Now I know you're just PC police, and that I have nothing to gain by further engaging with you. I have no respect for you.

So no, you are wrong. People don't work like that. Or at least people worth talking to are not like that. People see through all the PC bullshit, and respond accordingly.

> It simply wasn't worth my time to wade through the insults and abuse to get things done any more.

Yeah, this kind of PC attitude it's not worth my time. People who can't, just discuss PC politics, while people who can, just do, and don't care about any of this stuff.

jerf · on Oct 13, 2016

"Now I know you're just PC police, and that I have nothing to gain by further engaging with you."

That's not PC police. This is How To Win Friends And Influence People stuff, not PC stuff.

You are free to be rude, but you'll pay the consequences, quite needlessly.

I'm in a position where I with some frequency have to contradict people (being a code reviewer for a significant internal shared library has that result), but I try to make it clear in my words and tone that it's in the spirit of working with them and obtaining the best solution. I'm pretty sure it's not 100% successful, because some people to some extent can't process being contradicted in any way as anything less than hostility (and I put both "somes" in that sentence on purpose), no matter how polite you are about it, and on my side, I'm absolutely sure I'm not perfect about it, but I am sure I'm better off than I would be if I was always being as blunt as possible without even trying.

4ad · on Oct 13, 2016

To add to that, please note one thing though. Here we are in a public space, if you (some generic you, not you david-given in particular) say or do what I consider to be a stupid thing, I will just ignore you. I will certainly not insult you. Why would I? I have better things to do.

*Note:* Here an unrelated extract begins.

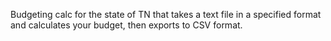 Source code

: Budgeting calc for the state of TN that takes a text file in a specified format and calculates
your budget, then exports to CSV format.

But if you come into my house and start spitting on the floor, don't get too surprised if I punch you in the face and throw you out. Perhaps I might even insult you. You're in my house, I won't tolerate this kind of behavior. You are forcing me to act just because you are in my house.

Theo and Linus don't come in public spaces (like HN) to start insulting people. They might insult people when they come to the OpenBSD/Linux space and start spitting on the floor. To further the analogy, unannounced people come and spit on the floor.

This is a very deep and fundamental difference. And just because everyone can see and participate in the discussion, make no mistake, it's still an OpenBSD or Linux space. Not some generic fantasy land. I might hold a party and my house where everyone can come, but if you come and don't behave, I will take measures and you can whine all you want about my non PC behavior.

bonzini · on Oct 13, 2016

> Virtualization is extremely popular, but it isn't secure, and it's actually (and when you're thinking clearly, obviously) less secure than other, existing systems.

It makes me wonder why Google uses KVM to isolate multiple tenants running stuff on their machines.

Does virtualization solve all of the world's security problems? Of course not. But it does help as an additional layer of security.

geocar · on Oct 13, 2016

> But [virtualization] does help as an additional layer of security.

This is completely wrong: Instead of one big complex code surface, now you have two.

Two things that can be attacked; two things that can have bugs.

Two codebases written by people who aren't thinking about reducing bugs and aren't thinking about security.

That's insane.

The only thing that can reduce bugs (security or otherwise) is less code. DJB did a great presentation on this subject: https://cr.yp.to/qmail/qmailsec-20071101.pdf

> It makes me wonder why Google uses KVM to isolate multiple tenants running stuff on their machines.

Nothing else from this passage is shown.